LKML Archive on lore.kernel.org
 help / color / Atom feed
From: "Mickaël Salaün" <mic@digikod.net>
To: Andy Lutomirski <luto@amacapital.net>
Cc: "linux-kernel@vger.kernel.org" <linux-kernel@vger.kernel.org>,
	Alexei Starovoitov <ast@kernel.org>,
	Arnaldo Carvalho de Melo <acme@kernel.org>,
	Casey Schaufler <casey@schaufler-ca.com>,
	Daniel Borkmann <daniel@iogearbox.net>,
	David Drysdale <drysdale@google.com>,
	"David S . Miller" <davem@davemloft.net>,
	"Eric W . Biederman" <ebiederm@xmission.com>,
	James Morris <james.l.morris@oracle.com>,
	Jann Horn <jann@thejh.net>, Jonathan Corbet <corbet@lwn.net>,
	Matthew Garrett <mjg59@srcf.ucam.org>,
	Michael Kerrisk <mtk.manpages@gmail.com>,
	Kees Cook <keescook@chromium.org>,
	Paul Moore <paul@paul-moore.com>,
	Sargun Dhillon <sargun@sargun.me>,
	"Serge E . Hallyn" <serge@hallyn.com>,
	Shuah Khan <shuah@kernel.org>, Tejun Heo <tj@kernel.org>,
	Thomas Graf <tgraf@suug.ch>, Will Drewry <wad@chromium.org>,
	"kernel-hardening@lists.openwall.com" 
	<kernel-hardening@lists.openwall.com>,
	Linux API <linux-api@vger.kernel.org>,
	LSM List <linux-security-module@vger.kernel.org>,
	Network Development <netdev@vger.kernel.org>,
	Andrew Morton <akpm@linux-foundation.org>
Subject: Re: [PATCH v5 06/10] seccomp,landlock: Handle Landlock events per process hierarchy
Date: Wed, 1 Mar 2017 23:14:09 +0100
Message-ID: <e6c917cb-d4a6-4147-9d6e-9c9fc906621d@digikod.net> (raw)
In-Reply-To: <CALCETrWExjKHccdj-cYxPtis1NtXTPEYfReNLh065J1hHKvFiA@mail.gmail.com>

[-- Attachment #1.1: Type: text/plain, Size: 8760 bytes --]


On 28/02/2017 21:01, Andy Lutomirski wrote:
> On Tue, Feb 21, 2017 at 5:26 PM, Mickaël Salaün <mic@digikod.net> wrote:
>> The seccomp(2) syscall can be use to apply a Landlock rule to the
>> current process. As with a seccomp filter, the Landlock rule is enforced
>> for all its future children. An inherited rule tree can be updated
>> (append-only) by the owner of inherited Landlock nodes (e.g. a parent
>> process that create a new rule)
> 
> Can you clarify exaclty what this type of update does?  Is it
> something that should be supported by normal seccomp rules as well?
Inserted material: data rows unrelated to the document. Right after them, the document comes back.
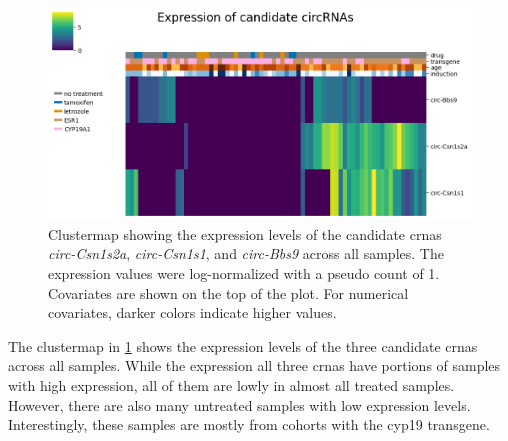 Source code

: \begin{figure}[H] \centering

    \includegraphics[width=\textwidth]{chapters/4_results_and_discussion/figures/heatmap.png}
    \caption{Clustermap showing the expression levels of the candidate
        \glspl{crna} \textit{circ-Csn1s2a}, \textit{circ-Csn1s1}, and
        \textit{circ-Bbs9} across all samples.
        The expression values were log-normalized with a pseudo count of 1.
        Covariates are shown on the top of the plot.
        For numerical covariates, darker colors indicate higher values.
    }
    \label{fig:candidate_heatmap}
\end{figure}

The clustermap in \cref{fig:candidate_heatmap} shows the expression levels of
the three candidate \glspl{crna} across all samples.
While the expression all three \glspl{crna} have portions of samples with high
expression, all of them are lowly in almost all treated samples.
However, there are also many untreated samples with low expression levels.
Interestingly, these samples are mostly from cohorts with the \gls{cyp19}
transgene.
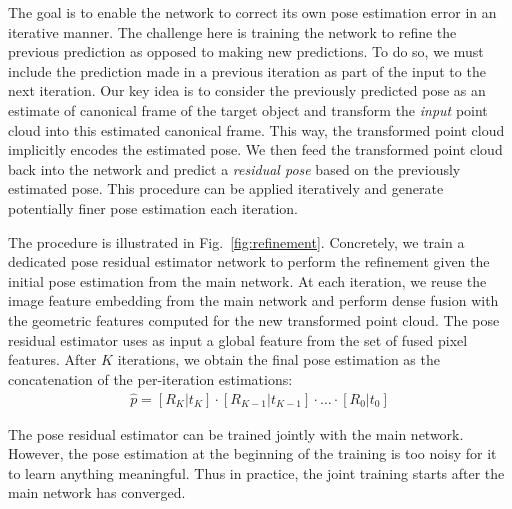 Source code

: \documentclass[10pt,twocolumn,letterpaper]{article}
\begin{document}
The goal is to enable the network to correct its own pose estimation error in an iterative manner. The challenge here is training the network to refine the previous prediction as opposed to making new predictions. To do so, we must include the prediction made in a previous iteration as part of the input to the next iteration. Our key idea is to consider the previously predicted pose as an estimate of canonical frame of the target object and transform the \textit{input} point cloud into this estimated canonical frame.  This way, the transformed point cloud implicitly encodes the estimated pose. We then feed the transformed point cloud back into the network and predict a \textit{residual pose} based on the previously estimated pose.  This procedure can be applied iteratively and generate potentially finer pose estimation each iteration. 

The procedure is illustrated in Fig.~\ref{fig:refinement}. Concretely, we train a dedicated pose residual estimator network to perform the refinement given the initial pose estimation from the main network. At each iteration, we reuse the image feature embedding from the main network and perform dense fusion with the geometric features computed for the new transformed point cloud. The pose residual estimator uses as input a global feature from the set of fused pixel features. After $K$ iterations, we obtain the final pose estimation as the concatenation of the per-iteration estimations:
\begin{align}
\hat{p} = [R_K|t_K] \cdot [R_{K - 1}|t_{K - 1}] \cdot \dots \cdot [R_{0}|t_{0}]
\end{align}

The pose residual estimator can be trained jointly with the main network. However, the pose estimation at the beginning of the training is too noisy for it to learn anything meaningful. Thus in practice, the joint training starts after the main network has converged.
\end{document}

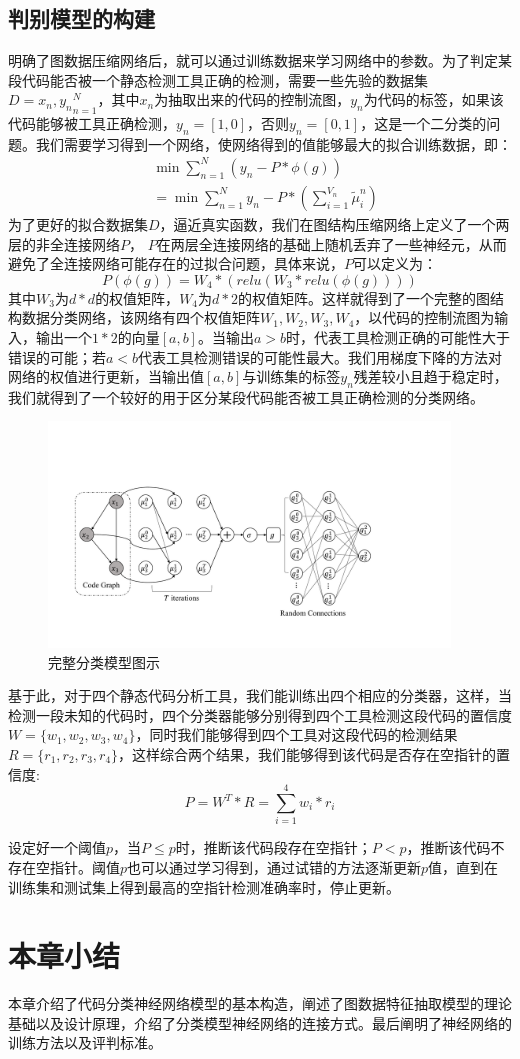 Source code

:\subsection{判别模型的构建}
明确了图数据压缩网络后，就可以通过训练数据来学习网络中的参数。为了判定某段代码能否被一个静态检测工具正确的检测，需要一些先验的数据集 $D={x_n, y_n}_{n=1}^N$，其中$x_n$为抽取出来的代码的控制流图，$y_n$为代码的标签，如果该代码能够被工具正确检测，$y_n=[1, 0]$，否则$y_n=[0, 1]$，这是一个二分类的问题。我们需要学习得到一个网络，使网络得到的值能够最大的拟合训练数据，即：
\begin{align*}
&\min \sum_{n=1}^{N} (y_n - P*\phi(g))\\
&=\min \sum_{n=1}^{N} y_n - P*(\sum_{i=1}^{V_n} \tilde{\mu}_i^n)
\end{align*}
为了更好的拟合数据集$D$，逼近真实函数，我们在图结构压缩网络上定义了一个两层的非全连接网络$P$， $P$在两层全连接网络的基础上随机丢弃了一些神经元，从而避免了全连接网络可能存在的过拟合问题，具体来说，$P$可以定义为：
\begin{equation*}
P(\phi(g)) = W_4*(relu(W_3*relu(\phi(g))))
\end{equation*}
其中$W_3$为$d*d$的权值矩阵，$W_4$为$d*2$的权值矩阵。这样就得到了一个完整的图结构数据分类网络，该网络有四个权值矩阵$W_1, W_2, W_3, W_4$，以代码的控制流图为输入，输出一个$1*2$的向量$[a, b]$。当输出$a>b$时，代表工具检测正确的可能性大于错误的可能；若$a<b$代表工具检测错误的可能性最大。我们用梯度下降的方法对网络的权值进行更新，当输出值$[a, b]$与训练集的标签$y_n$残差较小且趋于稳定时，我们就得到了一个较好的用于区分某段代码能否被工具正确检测的分类网络。
\begin{figure}[htbp]
\begin{center}
\includegraphics[width=0.95\textwidth]{figures//6.pdf}
\caption{完整分类模型图示}
\label{default}
\end{center}
\end{figure}
\par 基于此，对于四个静态代码分析工具，我们能训练出四个相应的分类器，这样，当检测一段未知的代码时，四个分类器能够分别得到四个工具检测这段代码的置信度$W = \{w_1, w_2, w_3, w_4\}$，同时我们能够得到四个工具对这段代码的检测结果$R = \{r_1, r_2, r_3, r_4\}$，这样综合两个结果，我们能够得到该代码是否存在空指针的置信度:
$$P = W^T*R = \sum_{i=1}^4 w_i*r_i$$
\par 设定好一个阈值$p$，当$P\le p$时，推断该代码段存在空指针；$P<p$，推断该代码不存在空指针。阈值$p$也可以通过学习得到，通过试错的方法逐渐更新$p$值，直到在训练集和测试集上得到最高的空指针检测准确率时，停止更新。
\section{本章小结}
本章介绍了代码分类神经网络模型的基本构造，阐述了图数据特征抽取模型的理论基础以及设计原理，介绍了分类模型神经网络的连接方式。最后阐明了神经网络的训练方法以及评判标准。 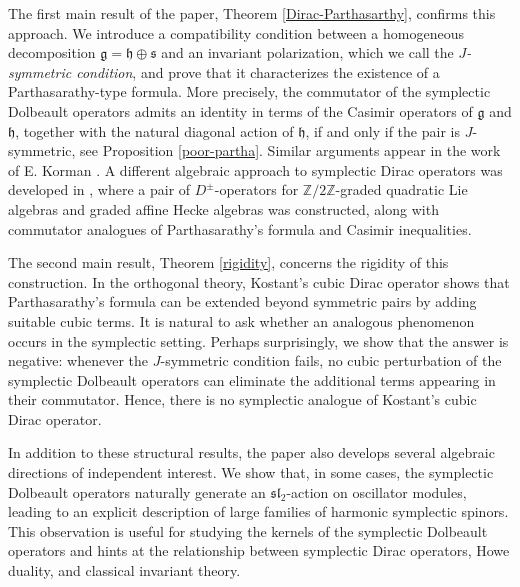 \documentclass{amsart}[draft,11pt]
\numberwithin{equation}{section}
\theoremstyle{definition}
\begin{document}
\smallskip
The first main result of the paper, Theorem \ref{Dirac-Parthasarthy}, confirms this approach. We introduce a compatibility condition between a homogeneous decomposition $\mathfrak g=\mathfrak h\oplus\mathfrak s$ and an invariant polarization, which we call the \emph{$J$-symmetric condition}, and prove that it characterizes the existence of a Parthasarathy-type formula. More precisely,
the commutator of the symplectic Dolbeault operators admits an identity in terms of the Casimir operators of $\mathfrak g$ and $\mathfrak h$, together with the natural diagonal action of $\mathfrak h$, if and only if the pair is $J$-symmetric, see Proposition \ref{poor-partha}. Similar arguments appear in the work of E. Korman \cite{korman2013}. A different algebraic approach to symplectic Dirac operators was developed
in \cite{CMM2023}, where a pair of $D^{\pm}$-operators for $\mathbb{Z}/2\mathbb{Z}$-graded
quadratic Lie algebras and graded affine Hecke algebras was constructed, along with commutator analogues of Parthasarathy's formula
and Casimir inequalities.

\smallskip

The second main result, Theorem \ref{rigidity}, concerns the rigidity of this construction. In the orthogonal theory, Kostant's cubic Dirac operator shows that Parthasarathy's formula can be extended beyond symmetric pairs by adding suitable cubic terms. It is natural to ask whether an analogous phenomenon occurs in the symplectic setting. Perhaps surprisingly, we show that the answer is negative: whenever the $J$-symmetric condition fails, no cubic perturbation of the
symplectic Dolbeault operators can eliminate the additional terms appearing in their commutator. Hence, there is no symplectic analogue of Kostant's cubic Dirac operator.%

\smallskip
In addition to these structural results, the paper also develops several algebraic directions of independent interest. We show that, in some cases, the symplectic Dolbeault operators naturally generate an $\mathfrak{sl}_{2}$-action on oscillator modules, leading to an explicit description of large families of harmonic symplectic spinors. This observation is useful for studying the kernels of the symplectic Dolbeault operators and hints at the relationship between symplectic Dirac operators, Howe duality, and classical invariant theory.
\end{document}
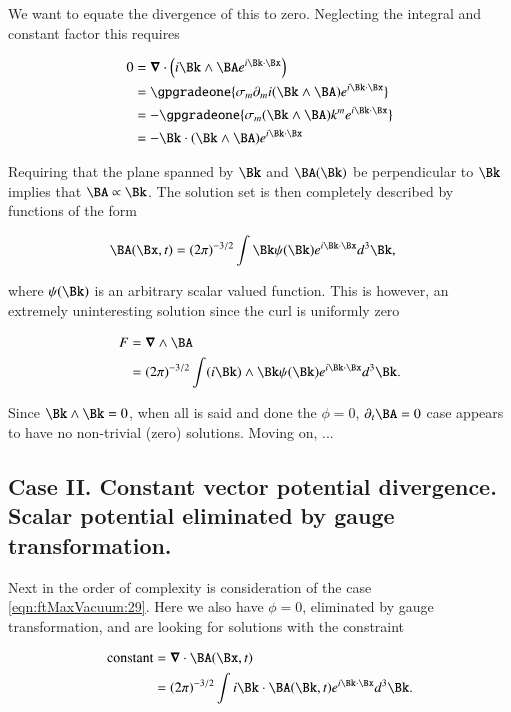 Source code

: We want to equate the divergence of this to zero.  Neglecting the integral and constant factor this requires

\begin{align*}
0 
&= 
\spacegrad \cdot \left( i \Bk \wedge \BA e^{i\Bk \cdot \Bx} \right) \\
&= 
\gpgradeone{ \sigma_m \partial_m i (\Bk \wedge \BA) e^{i\Bk \cdot \Bx} } \\
&= 
-\gpgradeone{ \sigma_m (\Bk \wedge \BA) k^m e^{i\Bk \cdot \Bx} } \\
&= 
-\Bk \cdot (\Bk \wedge \BA) e^{i\Bk \cdot \Bx} \\
\end{align*}

Requiring that the plane spanned by $\Bk$ and $\BA(\Bk)$ be perpendicular to $\Bk$ implies that $\BA \propto \Bk$.  The solution set is then completely described by functions of the form

\begin{align}\label{eqn:ftMaxVacuum:53}
\BA(\Bx, t) &= (2 \pi)^{-3/2} \int \Bk \psi(\Bk) e^{i \Bk \cdot \Bx } d^3 \Bk,
\end{align}

where $\psi(\Bk)$ is an arbitrary scalar valued function.  This is however, an extremely uninteresting solution since the curl is uniformly zero

\begin{align*}
F 
&= \spacegrad \wedge \BA \\
&= (2 \pi)^{-3/2} \int (i \Bk) \wedge \Bk \psi(\Bk) e^{i \Bk \cdot \Bx } d^3 \Bk.
\end{align*}

Since $\Bk \wedge \Bk = 0$, when all is said and done the $\phi = 0$, $\partial_t \BA = 0$ case appears to have no non-trivial (zero) solutions.  Moving on, ...

\subsection{Case II.  Constant vector potential divergence.  Scalar potential eliminated by gauge transformation.}

Next in the order of complexity is consideration of the case \autoref{eqn:ftMaxVacuum:29}.  Here we also have $\phi = 0$, eliminated by gauge transformation, and are looking for solutions with the constraint

\begin{align*}
\text{constant} 
&= \spacegrad \cdot \BA(\Bx, t) \\
&= (2 \pi)^{-3/2} \int i \Bk \cdot \BA(\Bk, t) e^{i \Bk \cdot \Bx } d^3 \Bk.
\end{align*}

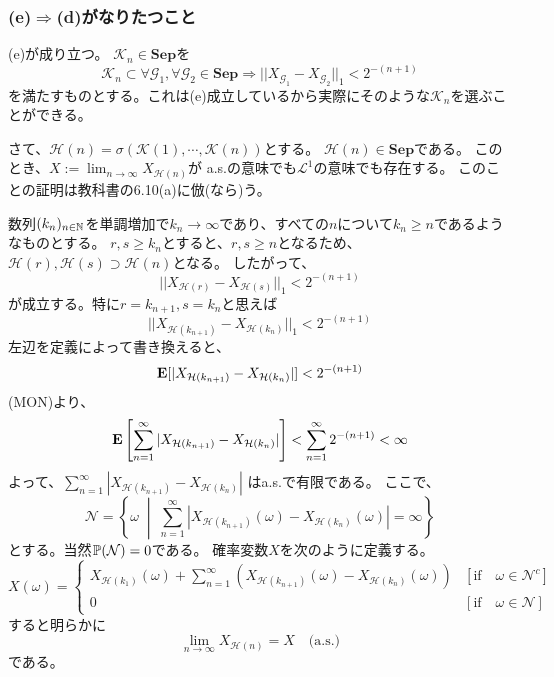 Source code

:     \subsubsection{(e)$\Rightarrow$(d)がなりたつこと}
      (e)が成り立つ。
      $\mathcal{K}_n \in \mathbf{Sep}$を
      \[
        \mathcal{K}_n \subset \forall \mathcal{G}_1, \forall \mathcal{G}_2 \in \mathbf{Sep} \Rightarrow ||X_{\mathcal{G}_1} - X_{\mathcal{G}_2}||_1 < 2^{-(n+1)}
      \]
      を満たすものとする。これは(e)成立しているから実際にそのような$\mathcal
      {K}_n$を選ぶことができる。

      さて、$\mathcal{H}(n) = \sigma(\mathcal{K}(1), \cdots, \mathcal{K}(n))$とする。
      $\mathcal{H}(n) \in \mathbf{Sep}$である。
      このとき、$X := \lim_{n \to \infty}X_{\mathcal{H}(n)}$が
      a.s.の意味でも$\mathcal{L}^1$の意味でも存在する。
      このことの証明は教科書の6.10(a)に倣(なら)う。

      数列$(k_n)_{n \in {\mathbb{N}}}$を単調増加で$k_n \longrightarrow \infty$であり、すべての$n$について$k_n \ge n$であるようなものとする。
      $r,s \ge k_n$とすると、$r,s \ge n$となるため、
      $\mathcal{H}(r),\mathcal{H}(s) \supset \mathcal{H}(n)$となる。
      したがって、
      \[
        ||X_{\mathcal{H}(r)} - X_{\mathcal{H}(s)}||_1 < 2^{-(n+1)}
      \]
      が成立する。特に$r = k_{n+1}, s = k_n$と思えば
      \[
        ||X_{\mathcal{H}(k_{n+1})} - X_{\mathcal{H}(k_n)}||_1 < 2^{-(n+1)}
      \]
      左辺を定義によって書き換えると、
      \[
        {\mathbf{E}}[|X_{\mathcal{H}(k_{n+1})} - X_{\mathcal{H}(k_n)}|] < 2^{-(n+1)}
      \]
      (MON)より、
      \[
        {\mathbf{E}}\left[\sum_{n=1}^{\infty}|X_{\mathcal{H}(k_{n+1})} - X_{\mathcal{H}(k_n)}|\right] < \sum_{n=1}^{\infty}2^{-(n+1)} < \infty
      \]
      よって、$\displaystyle{\sum_{n=1}^{\infty}|X_{\mathcal{H}(k_{n+1})} - X_{\mathcal{H}(k_n)}|}$
      はa.s.で有限である。
      ここで、
      \[
        \mathcal{N} = \left\{\omega \;\middle|\; \sum_{n=1}^{\infty}|X_{\mathcal{H}(k_{n+1})}(\omega) - X_{\mathcal{H}(k_n)}(\omega)| = \infty \right\}
      \]
      とする。当然${\mathbb{P}}(\mathcal{N}) = 0$である。
      確率変数$X$を次のように定義する。
      \[
        X(\omega)= \begin{cases}
          X_{\mathcal{H}(k_1)}(\omega) + \sum_{n=1}^{\infty} \left(X_{\mathcal{H}(k_{n+1})}(\omega) - X_{\mathcal{H}(k_n)}(\omega) \right) & [\text{if}\quad\omega \in \mathcal{N}^c]\\
          0 & [\text{if}\quad\omega \in \mathcal{N}]
      \end{cases}
      \]
      すると明らかに
      \[
        \lim_{n \to \infty}X_{\mathcal{H}(n)} = X \quad \text{(a.s.)}
      \]
      である。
There is two main structures involved here: struct landlock_node and
struct landlock_rule, both defined in include/linux/landlock.h [02/10].

Let's take an example with seccomp filter and then Landlock:
* seccomp filter: Process P1 creates and applies a seccomp filter F1 to
itself. Then it forks and creates a child P2, which inherits P1's
filters, hence F1. Now, if P1 add a new seccomp filter F2 to itself, P2
*won't get it*. The P2's filter list will still only contains F1 but not
F2. If P2 sets up and applies a new filter F3 to itself, its filter list
will contains F1 and F3.
* Landlock: Process P1 creates and applies a Landlock rule R1 to itself.
Underneath the kernel creates a new node N1 dedicated to P1, which
contains all its rules. Then P1 forks and creates a child P2, which
inherits P1's rules, hence R1. Underneath P2 inherited N1. Now, if P1
add a new Landlock rule R2 to itself, P2 *will get it* as well (because
R2 is part of N1). If P2 creates and applies a new rule R3 to itself,
its rules will contains R1, R2 and R3. Underneath the kernel created a
new node N2 for P2, which only contains R3 but inherits/links to N1.

This design makes it possible for a process to add more constraints to
its children on the fly. I think it is a good feature to have and a
safer default inheritance mechanism, but it could be guarded by an
option flag if we want both mechanism to be available. The same design
could be used by seccomp filter too.


> 
>> +/**
>> + * landlock_run_prog - run Landlock program for a syscall
> 
> Unless this is actually specific to syscalls, s/for a syscall//, perhaps?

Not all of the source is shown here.